If a 14.05g sample of a gas occupies 10.0L at STP, what is the molar mass of the gas at 125 degrees Celsius?
To determine the molar mass of the gas at 125 degrees Celsius, we can use the ideal gas law. The ideal gas law equation is given as:
PV = nRT
Where:
P = Pressure (in atm)
V = Volume (in liters)
n = Moles of gas
R = Gas constant (0.0821 atm·L/mol·K)
T = Temperature (in Kelvin)
At standard temperature and pressure (STP), conditions are defined as 1 atmosphere of pressure and 273.15 Kelvin temperature.
Given:
Mass of gas (m) = 14.05 grams
Volume (V) = 10.0 Liters
Temperature (T) = 125 degrees Celsius (convert to Kelvin)

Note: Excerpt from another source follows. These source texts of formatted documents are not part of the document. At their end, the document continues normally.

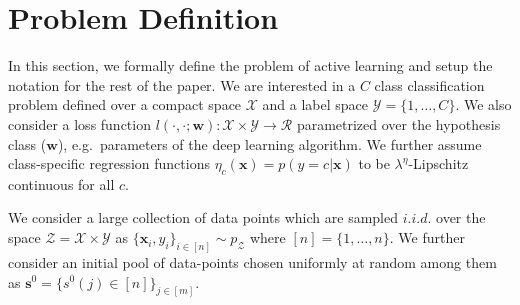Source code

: \documentclass{article}
\begin{document}
\section{Problem Definition}
In this section, we formally define the problem of active learning and setup the notation for the rest of the paper. We are interested in a $C$ class classification problem defined over a compact space $\mathcal{X}$ and a label space  $\mathcal{Y}=\{1,\ldots,C\}$. We also consider a loss function $l(\cdot,\cdot;\mathbf{w}):\mathcal{X}\times \mathcal{Y} \rightarrow \mathcal{R}$ parametrized over the hypothesis class ($\mathbf{w}$), e.g.\ parameters of the deep learning algorithm. We further assume class-specific regression functions $\eta_c(\mathbf{x})=p(y=c|\mathbf{x})$ to be \mbox{$\lambda^\eta$-Lipschitz} continuous for all $c$.

We consider a large collection of data points which are sampled $i.i.d.$ over the space  $\mathcal{Z}=\mathcal{X}\times\mathcal{Y}$ as \mbox{$\{\mathbf{x}_i,y_i\}_{i \in [n]} \sim p_\mathcal{Z}$} where $[n]=\{1,\ldots,n\}$. We further consider an initial pool of data-points chosen uniformly at random among them as \mbox{$\mathbf{s}^0=\{s^0(j) \in [n]\}_{j \in [m]}$}.
\end{document}
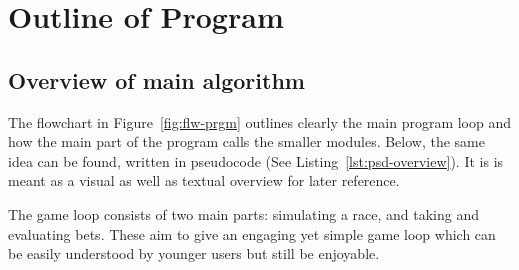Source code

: \documentclass[11pt]{article}
\begin{document}
\section{Outline of Program}
\subsection{Overview of main algorithm}
The flowchart in Figure~\ref{fig:flw-prgm} outlines clearly the main program loop and how the main
part of the program calls the smaller modules. Below, the same idea can be found, written in pseudocode
(See Listing~\ref{lst:psd-overview}). It is is meant as a visual as well as textual overview for later
reference.

The game loop consists of two main parts: simulating a race, and taking and evaluating bets. These aim to
give an engaging yet simple game loop which can be easily understood by younger users but still be
enjoyable.
\end{document}
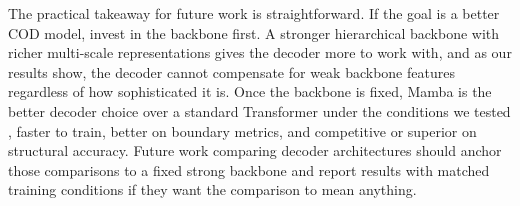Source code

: \documentclass[10pt,conference]{IEEEtran}
\begin{document}
The practical takeaway for future work is straightforward. If the goal is a better COD model, invest in the backbone first. A stronger hierarchical backbone with richer multi-scale representations gives the decoder more to work with, and as our results show, the decoder cannot compensate for weak backbone features regardless of how sophisticated it is. Once the backbone is fixed, Mamba is the better decoder choice over a standard Transformer under the conditions we tested , faster to train, better on boundary metrics, and competitive or superior on structural accuracy. Future work comparing decoder architectures should anchor those comparisons to a fixed strong backbone and report results with matched training conditions if they want the comparison to mean anything.




\end{document}
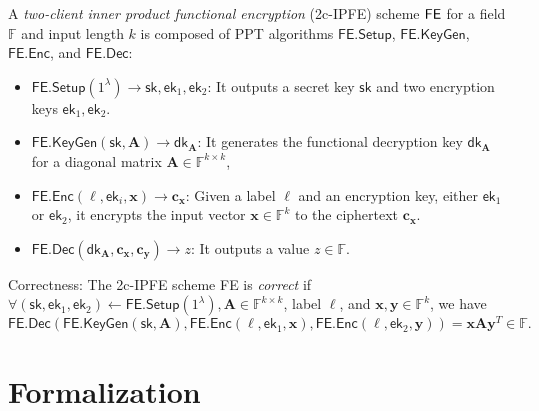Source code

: \begin{definition}
\label{def:2c-IPFE}
	A \emph{two-client inner product functional encryption} (2c-IPFE) scheme $\sf FE$ for a field $\mathbb{F}$ and input length $k$ is composed of PPT algorithms $\textsf{FE.Setup}$, $\textsf{FE.KeyGen}$, $\textsf{FE.Enc}$, and $\textsf{FE.Dec}$:

	\begin{itemize}
	
		\item $\textsf{FE.Setup}(1^\lambda) \to \textsf{sk}, \textsf{ek}_1, \textsf{ek}_2$: It outputs a secret key $\textsf{sk}$ and two encryption keys $\textsf{ek}_1, \textsf{ek}_2$.
	
		\item $\textsf{FE.KeyGen}(\textsf{sk}, \mathbf{A}) \to \textsf{dk}_\mathbf{A}$: It generates the functional decryption key $\textsf{dk}_\mathbf{A}$ for a diagonal matrix $\mathbf{A} \in \mathbb{F}^{k \times k}$,  
	
		\item $\textsf{FE.Enc}(\ell, \textsf{ek}_i, \mathbf{x}) \to \mathbf{c_x}$: Given a label $\ell$ and an encryption key, either $\textsf{ek}_1$ or $\textsf{ek}_2$, it encrypts the input vector $\mathbf{x} \in \mathbb{F}^k$ to the ciphertext $\mathbf{c_x}$. 
	
		\item $\textsf{FE.Dec}(\textsf{dk}_\mathbf{A}, \mathbf{c_x}, \mathbf{c_y}) \to z$: It outputs a value $z \in \mathbb{F}$.
	
	\end{itemize}
	
	\noindent Correctness: The 2c-IPFE scheme \textsf{FE} is \emph{correct} if $\forall (\textsf{sk}, \textsf{ek}_1, \textsf{ek}_2) \gets \textsf{FE.Setup}(1^\lambda), \mathbf{A} \in \mathbb{F}^{k \times k}$, label $\ell$, and $ \mathbf{x}, \mathbf{y} \in \mathbb{F}^k$, we have
	\[
		\textsf{FE.Dec}(\textsf{FE.KeyGen}(\textsf{sk},  \mathbf{A}), \textsf{FE.Enc}(\ell, \textsf{ek}_1, \mathbf{x}), \textsf{FE.Enc}(\ell, \textsf{ek}_2, \mathbf{y}) ) = \mathbf{x} \mathbf{A} \mathbf{y}^T \in \mathbb{F}.
	\]

\end{definition}




\section{Formalization}
\label{sec:formalization}


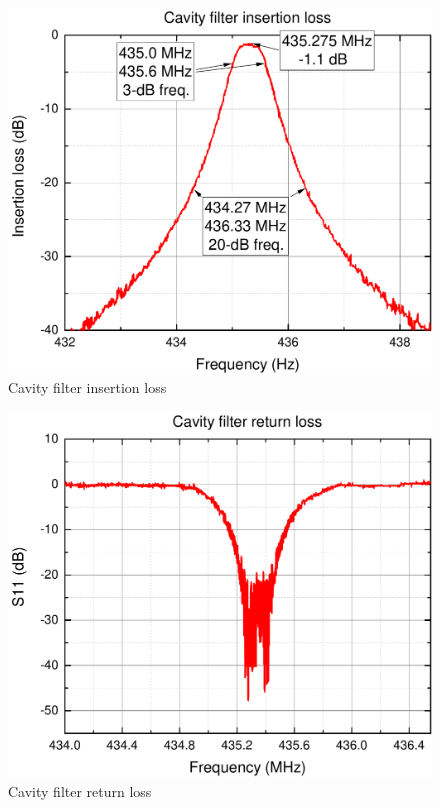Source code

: \begin{figure}
    \centering
    \includegraphics[width=0.5\paperwidth]{img/7/FilterLossG.pdf}
    \caption{Cavity filter insertion loss}
    \label{cavity_filter_insertion_loss}
\end{figure}

\begin{figure}
    \centering
    \includegraphics[width=0.5\paperwidth]{img/7/FilterMatchG.pdf}
    \caption{Cavity filter return loss}
    \label{cavity_filter_return_loss}
\end{figure}




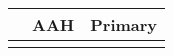 \begin{tabular}{lcc}
\toprule
{} & AAH & Primary \\
\midrule
{} &     &         \\
\bottomrule
\end{tabular}
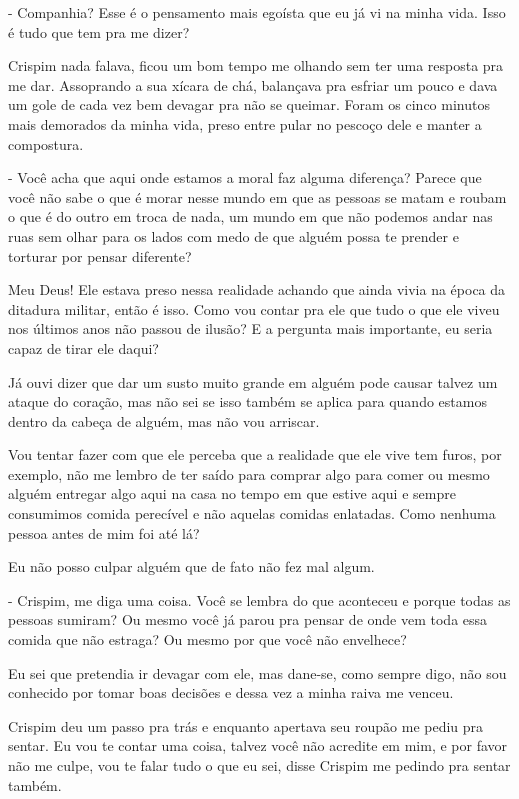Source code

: - Companhia? Esse é o pensamento mais egoísta que eu já vi na minha vida. Isso é tudo que tem pra me dizer?

Crispim nada falava, ficou um bom tempo me olhando sem ter uma resposta pra me dar. Assoprando a sua xícara de chá, balançava pra esfriar um pouco e dava um gole de cada vez bem devagar pra não se queimar. Foram os cinco minutos mais demorados da minha vida, preso entre pular no pescoço dele e manter a compostura.

- Você acha que aqui onde estamos a moral faz alguma diferença? Parece que você não sabe o que é morar nesse mundo em que as pessoas se matam e roubam o que é do outro em troca de nada, um mundo em que não podemos andar nas ruas sem olhar para os lados com medo de que alguém possa te prender e torturar por pensar diferente?

Meu Deus! Ele estava preso nessa realidade achando que ainda vivia na época da ditadura militar, então é isso. Como vou contar pra ele que tudo o que ele viveu nos últimos anos não passou de ilusão? E a pergunta mais importante, eu seria capaz de tirar ele daqui?

Já ouvi dizer que dar um susto muito grande em alguém pode causar talvez um ataque do coração, mas não sei se isso também se aplica para quando estamos dentro da cabeça de alguém, mas não vou arriscar.

Vou tentar fazer com que ele perceba que a realidade que ele vive tem furos, por exemplo, não me lembro de ter saído para comprar algo para comer ou mesmo alguém entregar algo aqui na casa no tempo em que estive aqui e sempre consumimos comida perecível e não aquelas comidas enlatadas. Como nenhuma pessoa antes de mim foi até lá?

Eu não posso culpar alguém que de fato não fez mal algum.

- Crispim, me diga uma coisa. Você se lembra do que aconteceu e porque todas as pessoas sumiram? Ou mesmo você já parou pra pensar de onde vem toda essa comida que não estraga? Ou mesmo por que você não envelhece?

Eu sei que pretendia ir devagar com ele, mas dane-se, como sempre digo, não sou conhecido por tomar boas decisões e dessa vez a minha raiva me venceu.

Crispim deu um passo pra trás e enquanto apertava seu roupão me pediu pra sentar. Eu vou te contar uma coisa, talvez você não acredite em mim, e por favor não me culpe, vou te falar tudo o que eu sei, disse Crispim me pedindo pra sentar também.

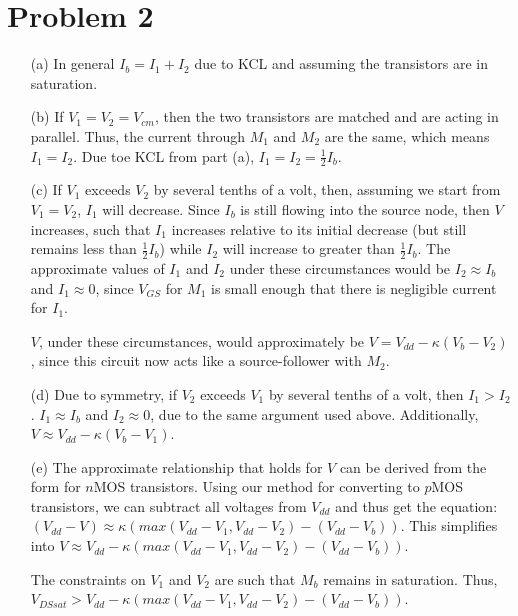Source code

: \documentclass{article}
\begin{document}
\section{Problem 2}

\begin{itemize}
    \item[(a)] 
        In general $I_b = I_1 + I_2$ due to KCL and assuming the transistors are in saturation.

    \item[(b)]
        If $V_1 = V_2 = V_{cm}$, then the two transistors are matched and are acting in parallel. Thus, the current through $M_1$ and $M_2$ are the same, which means $I_1 = I_2$. Due toe KCL from part (a), $I_1 = I_2 = \frac{1}{2}I_b$.

    \item[(c)]
        If $V_1$ exceeds $V_2$ by several tenths of a volt, then, assuming we start from $V_1 = V_2$, $I_1$ will decrease. Since $I_b$ is still flowing into the source node, then $V$ increases, such that $I_1$ increases relative to its initial decrease (but still remains less than $\frac{1}{2}I_b$) while $I_2$ will increase to greater than $\frac{1}{2}I_b$. The approximate values of $I_1$ and $I_2$ under these circumstances would be $I_2 \approx I_b$ and $I_1 \approx 0$, since $V_{GS}$ for $M_1$ is small enough that there is negligible current for $I_1$.

        $V$, under these circumstances, would approximately be $V = V_{dd} - \kappa (V_b - V_2)$, since this circuit now acts like a source-follower with $M_2$.
        
    \item[(d)]
        Due to symmetry, if $V_2$ exceeds $V_1$ by several tenths of a volt, then $I_1 > I_2$. $I_1 \approx I_b$ and $I_2 \approx 0$, due to the same argument used above. Additionally, $V \approx V_{dd} - \kappa (V_b - V_1)$.

    \item[(e)]
        The approximate relationship that holds for $V$ can be derived from the form for $n$MOS transistors. Using our method for converting to $p$MOS transistors, we can subtract all voltages from $V_{dd}$ and thus get the equation: $(V_{dd} - V) \approx \kappa( max( V_{dd} - V_1, V_{dd} - V_2 ) - (V_{dd} - V_b) )$. This simplifies into $V \approx V_{dd} - \kappa( max( V_{dd} - V_1, V_{dd} - V_2 ) - (V_{dd} - V_b) )$.

        The constraints on $V_1$ and $V_2$ are such that $M_b$ remains in saturation. Thus, $V_{DSsat} > V_{dd} - \kappa( max( V_{dd} - V_1, V_{dd} - V_2 ) - (V_{dd} - V_b) )$.

\end{itemize}
\end{document}
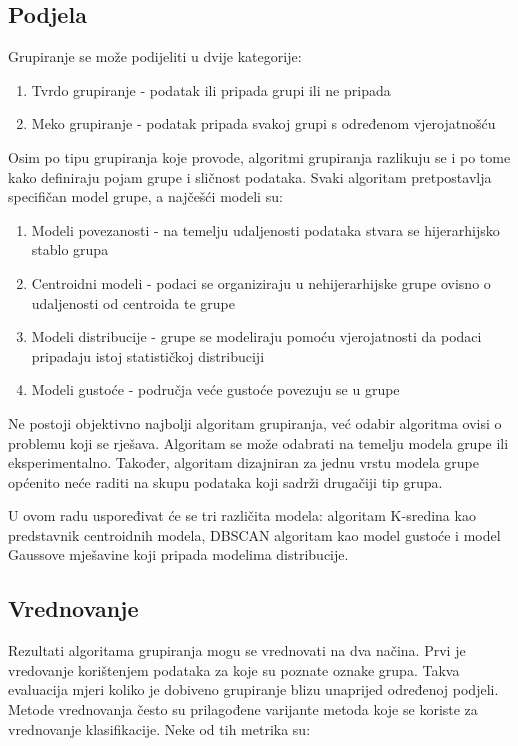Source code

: \documentclass[utf8, diplomski, numeric]{fer}
\begin{document}
\subsection{Podjela}
Grupiranje se može podijeliti u dvije kategorije:

\begin{enumerate}
\item Tvrdo grupiranje - podatak ili pripada grupi ili ne pripada
\item Meko grupiranje - podatak pripada svakoj grupi s određenom vjerojatnošću
\end{enumerate}

Osim po tipu grupiranja koje provode, algoritmi grupiranja razlikuju se i po tome kako definiraju pojam grupe i sličnost podataka. Svaki algoritam pretpostavlja specifičan model grupe, a najčešći modeli su:

\begin{enumerate}
\item Modeli povezanosti - na temelju udaljenosti podataka stvara se hijerarhijsko stablo grupa 
\item Centroidni modeli - podaci se organiziraju u nehijerarhijske grupe ovisno o udaljenosti od centroida te grupe
\item Modeli distribucije - grupe se modeliraju pomoću vjerojatnosti da podaci pripadaju istoj statističkoj distribuciji
\item Modeli gustoće - područja veće gustoće povezuju se u grupe
\end{enumerate}

Ne postoji objektivno najbolji algoritam grupiranja, već odabir algoritma ovisi o problemu koji se rješava. Algoritam se može odabrati na temelju modela grupe ili eksperimentalno. Također, algoritam dizajniran za jednu vrstu modela grupe općenito neće raditi na skupu podataka koji sadrži drugačiji tip grupa.

U ovom radu uspoređivat će se tri različita modela: algoritam K-sredina kao predstavnik centroidnih modela, DBSCAN algoritam kao model gustoće i model Gaussove mješavine koji pripada modelima distribucije.

\subsection{Vrednovanje}
Rezultati algoritama grupiranja mogu se vrednovati na dva načina. Prvi je vredovanje korištenjem podataka za koje su poznate oznake grupa. Takva evaluacija mjeri koliko je dobiveno grupiranje blizu unaprijed određenoj podjeli. Metode vrednovanja često su prilagođene varijante metoda koje se koriste za vrednovanje klasifikacije. Neke od tih metrika su:
\end{document}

To convert Celsius to Kelvin, we use the following equation:
T(K) = T(°C) + 273.15
Let's calculate:
T = 125°C + 273.15 = 398.15 Kelvin
Now, we can rearrange the ideal gas law equation to solve for moles (n):
n = PV / RT
Plug in the values:
n = (1 atm) * (10.0 L) / (0.0821 atm·L/mol·K) * (398.15 K)
Simplifying:
n = 0.122 mol
Now we have the number of moles (n), and we know the mass (m) = 14.05 grams. To find the molar mass (M) of the gas, we use the formula:
Molar mass (M) = mass (m) / moles (n)
M = 14.05 g / 0.122 mol
Simplifying:
M ≈ 115 g/mol
Therefore, the molar mass of the gas at 125 degrees Celsius is approximately 115 g/mol.